Most of Canada’s publicly-held companies will be required to use International Financial Reporting Standards beginning in 2011. The Canadian Accounting Standards Board (CASB) announced the change this week, noting that IFRS will replace Canada’s current generally accepted accounting principles for “publicly accountable profit-oriented enterprises.”
The change affects listed companies and other for-profit enterprises “that are responsible to large or diverse groups of stakeholders,” according to the CASB. The official changeover date is for interim and annual financial statements relating to fiscal years beginning on or after January 1, 2011.
Private companies and not-for-profit organizations are not required to file financial statements using the international standards, but are permitted to adopt IFRS in 2011. “With the date firmly established, enterprises can plan for the changeover with certainty about the timetable,” said Paul Cherry, chairman of CASB. “A significant challenge lies ahead but it will be made far more manageable if business leaders prepare early,” he added.
The CASB originally proposed the 2011 start date in January 2006 when it announced plans to adopt IFRS. Officials at the standard setter said the group confirmed the date “after a rigorous review of Canada’s readiness for changeover, including consultations with the public, regulatory authorities, and the independent Accounting Standards Oversight Council.”
CASB explained that companies will have to provide comparative IFRS information for the previous fiscal year. That means that companies must prepare comparative information a year prior to the 2011 changeover date. “This clearly demonstrates why planning for the transition to IFRS must begin now,” stressed Cherry.
The move to IFRS will place Canada on the same financial reporting playing field as more than 100 other countries, including the U.K. and other EU nations, as well as Australia, according to the announcement. “Canada has always shown leadership in promoting the cause of international standards,” said David Tweedie, chairman of the International Accounting Standards Board. “Its confirmation of the changeover date is welcome news, as it brings another country with a well-established capital market one step closer to the adoption of International Financial Reporting Standards.”

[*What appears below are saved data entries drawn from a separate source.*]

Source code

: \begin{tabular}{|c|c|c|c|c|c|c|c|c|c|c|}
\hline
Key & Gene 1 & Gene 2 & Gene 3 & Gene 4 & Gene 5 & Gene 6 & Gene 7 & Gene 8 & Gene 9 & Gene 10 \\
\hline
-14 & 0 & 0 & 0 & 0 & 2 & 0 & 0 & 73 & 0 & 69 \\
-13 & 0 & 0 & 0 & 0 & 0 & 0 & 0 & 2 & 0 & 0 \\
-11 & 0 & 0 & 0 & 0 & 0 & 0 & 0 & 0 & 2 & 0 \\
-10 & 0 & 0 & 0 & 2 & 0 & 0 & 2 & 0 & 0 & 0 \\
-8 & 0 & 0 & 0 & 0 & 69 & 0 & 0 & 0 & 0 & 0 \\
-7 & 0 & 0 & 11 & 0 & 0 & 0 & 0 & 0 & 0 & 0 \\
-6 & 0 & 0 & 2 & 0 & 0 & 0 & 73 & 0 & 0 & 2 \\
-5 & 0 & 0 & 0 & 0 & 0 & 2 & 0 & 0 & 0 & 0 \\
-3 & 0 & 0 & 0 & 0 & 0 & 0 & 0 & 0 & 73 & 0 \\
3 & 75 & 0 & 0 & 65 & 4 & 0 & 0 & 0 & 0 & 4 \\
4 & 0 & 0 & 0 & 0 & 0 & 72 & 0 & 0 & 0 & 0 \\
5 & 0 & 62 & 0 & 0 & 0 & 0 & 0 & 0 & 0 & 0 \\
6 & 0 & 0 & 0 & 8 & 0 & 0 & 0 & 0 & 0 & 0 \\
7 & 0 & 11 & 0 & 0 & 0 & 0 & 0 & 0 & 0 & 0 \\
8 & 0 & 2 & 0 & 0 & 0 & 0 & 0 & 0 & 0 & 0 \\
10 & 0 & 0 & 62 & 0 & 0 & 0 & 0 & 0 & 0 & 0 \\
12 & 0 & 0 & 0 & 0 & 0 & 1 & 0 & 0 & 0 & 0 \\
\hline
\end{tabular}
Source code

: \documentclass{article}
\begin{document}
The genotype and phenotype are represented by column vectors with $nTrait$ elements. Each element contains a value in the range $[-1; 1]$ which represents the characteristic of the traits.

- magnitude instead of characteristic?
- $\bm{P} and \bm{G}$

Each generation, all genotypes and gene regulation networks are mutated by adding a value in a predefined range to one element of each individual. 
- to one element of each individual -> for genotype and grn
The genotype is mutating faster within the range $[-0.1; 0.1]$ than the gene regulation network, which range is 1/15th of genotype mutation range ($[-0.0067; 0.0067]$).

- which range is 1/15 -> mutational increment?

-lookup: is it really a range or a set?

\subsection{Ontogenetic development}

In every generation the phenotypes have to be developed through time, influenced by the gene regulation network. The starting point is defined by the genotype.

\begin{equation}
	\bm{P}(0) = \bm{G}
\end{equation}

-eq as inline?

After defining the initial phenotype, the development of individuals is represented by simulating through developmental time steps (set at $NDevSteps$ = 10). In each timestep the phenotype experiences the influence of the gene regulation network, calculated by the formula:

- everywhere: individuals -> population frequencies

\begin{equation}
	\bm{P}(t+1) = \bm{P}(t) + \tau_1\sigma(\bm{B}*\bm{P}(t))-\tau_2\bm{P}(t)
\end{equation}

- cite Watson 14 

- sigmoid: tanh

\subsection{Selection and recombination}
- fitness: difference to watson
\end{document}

Earlier this month, U.S. Securities and Exchange Commission chairman Christopher Cox announced that the regulator is working on a road map for transitioning U.S. companies to the global rules. The announcement came just a few months after the SEC began accepting IFRS-prepared financial statements from some of its foreign registrants without requiring them to reconcile those filings to U.S. GAAP.
In December the U.S.-based Financial Accounting Standards Board issued
revised M&A rules, which essentially brought U.S. standards in line with most business combination provisions of IFRS. The newly minted merger rules are part of an ongoing joint effort between IASB and the American standard setter to converge global standards.